The BBA

Becoming Forrest

Rob Pope, 422 pages


 

Easy read and I admired this guy’s spirit and tenacity. The book chronicles the author’s personal endeavor to run more than 15,000 miles in 5 legs, crisscrossing the United States on a route inspired by Forrest Gump’s epic run. He runs for charity, grows his hair and beard out like Forrest, and occasionally runs “in costume”. His writing emphasizes his impressions of the people, cultures, geography and weather he faced. I actually found his logistical challenges and injury battles more interesting, so I wished he dwelled on more of the behind-the-scenes stuff (exception: he did spend a lot of the book describing his efforts to secure accommodations at the end of each day). In his defense, he alluded to writing a much longer draft that was edited down, so maybe his publisher wiped out those details.

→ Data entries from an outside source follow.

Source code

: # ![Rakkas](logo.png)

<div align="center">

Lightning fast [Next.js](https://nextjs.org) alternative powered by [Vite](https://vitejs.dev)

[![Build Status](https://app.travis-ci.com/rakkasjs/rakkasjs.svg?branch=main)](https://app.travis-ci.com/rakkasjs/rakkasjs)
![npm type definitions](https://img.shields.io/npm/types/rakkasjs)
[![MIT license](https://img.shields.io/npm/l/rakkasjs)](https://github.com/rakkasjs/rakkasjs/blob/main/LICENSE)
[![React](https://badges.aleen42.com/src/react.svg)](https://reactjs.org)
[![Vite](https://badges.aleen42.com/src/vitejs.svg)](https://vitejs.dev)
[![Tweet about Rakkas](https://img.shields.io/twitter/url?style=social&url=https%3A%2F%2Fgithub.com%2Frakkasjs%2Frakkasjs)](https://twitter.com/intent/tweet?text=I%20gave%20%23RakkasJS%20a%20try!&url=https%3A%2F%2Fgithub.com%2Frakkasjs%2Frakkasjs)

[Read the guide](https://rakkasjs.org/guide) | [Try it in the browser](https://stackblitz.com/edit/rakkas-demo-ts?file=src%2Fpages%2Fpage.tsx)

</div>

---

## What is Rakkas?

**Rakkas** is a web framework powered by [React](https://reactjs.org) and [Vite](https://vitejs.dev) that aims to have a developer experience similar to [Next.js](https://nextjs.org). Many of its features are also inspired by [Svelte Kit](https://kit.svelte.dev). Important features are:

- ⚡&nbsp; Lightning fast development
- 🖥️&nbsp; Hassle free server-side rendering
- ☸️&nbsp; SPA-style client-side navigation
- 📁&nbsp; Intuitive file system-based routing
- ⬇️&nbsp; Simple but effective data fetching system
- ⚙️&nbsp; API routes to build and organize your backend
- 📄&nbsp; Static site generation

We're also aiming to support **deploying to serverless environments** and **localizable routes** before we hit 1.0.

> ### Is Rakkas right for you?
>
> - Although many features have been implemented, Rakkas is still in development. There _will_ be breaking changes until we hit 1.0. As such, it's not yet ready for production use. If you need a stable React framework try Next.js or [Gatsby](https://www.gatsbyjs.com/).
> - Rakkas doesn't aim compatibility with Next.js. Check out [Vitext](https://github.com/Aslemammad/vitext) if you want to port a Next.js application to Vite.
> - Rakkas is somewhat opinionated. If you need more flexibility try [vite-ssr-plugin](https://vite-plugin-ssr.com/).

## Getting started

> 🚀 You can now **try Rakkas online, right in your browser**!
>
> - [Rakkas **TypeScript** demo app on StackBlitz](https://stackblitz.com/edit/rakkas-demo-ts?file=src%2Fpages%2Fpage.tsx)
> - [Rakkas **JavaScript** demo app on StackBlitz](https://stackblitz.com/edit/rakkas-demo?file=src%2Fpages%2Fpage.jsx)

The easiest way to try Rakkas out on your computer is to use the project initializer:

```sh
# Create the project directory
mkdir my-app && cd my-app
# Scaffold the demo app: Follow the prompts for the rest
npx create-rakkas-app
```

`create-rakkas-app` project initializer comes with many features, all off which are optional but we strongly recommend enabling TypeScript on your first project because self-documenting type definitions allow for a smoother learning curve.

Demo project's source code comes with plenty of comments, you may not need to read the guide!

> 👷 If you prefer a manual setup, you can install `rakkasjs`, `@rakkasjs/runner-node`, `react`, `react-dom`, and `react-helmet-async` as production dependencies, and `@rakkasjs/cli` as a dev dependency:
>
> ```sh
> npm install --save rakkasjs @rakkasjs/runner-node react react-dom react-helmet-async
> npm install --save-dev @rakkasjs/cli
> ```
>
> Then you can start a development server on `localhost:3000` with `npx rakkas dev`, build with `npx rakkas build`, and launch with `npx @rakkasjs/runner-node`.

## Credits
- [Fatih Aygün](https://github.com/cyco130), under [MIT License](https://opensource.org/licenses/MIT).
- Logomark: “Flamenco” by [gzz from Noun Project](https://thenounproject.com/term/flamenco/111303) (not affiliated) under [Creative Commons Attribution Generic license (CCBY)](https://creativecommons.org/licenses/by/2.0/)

Also a little disappointed that he breezed over St. Louis so quickly in the book, but sounds like it was a fairly uneventful section of his run. Final criticism is that he did a lot of walking too (rightfully so, primarily because of injuries), but when he celebrates his mileage it was always “I ran X miles” – okay, you earned the right to claim it as running, I suppose. This is not a wow-you-have-to-read-this book, but it is relatively very high on my book rankings (currently). If you do not appreciate distance running, you might not enjoy it as much as I did.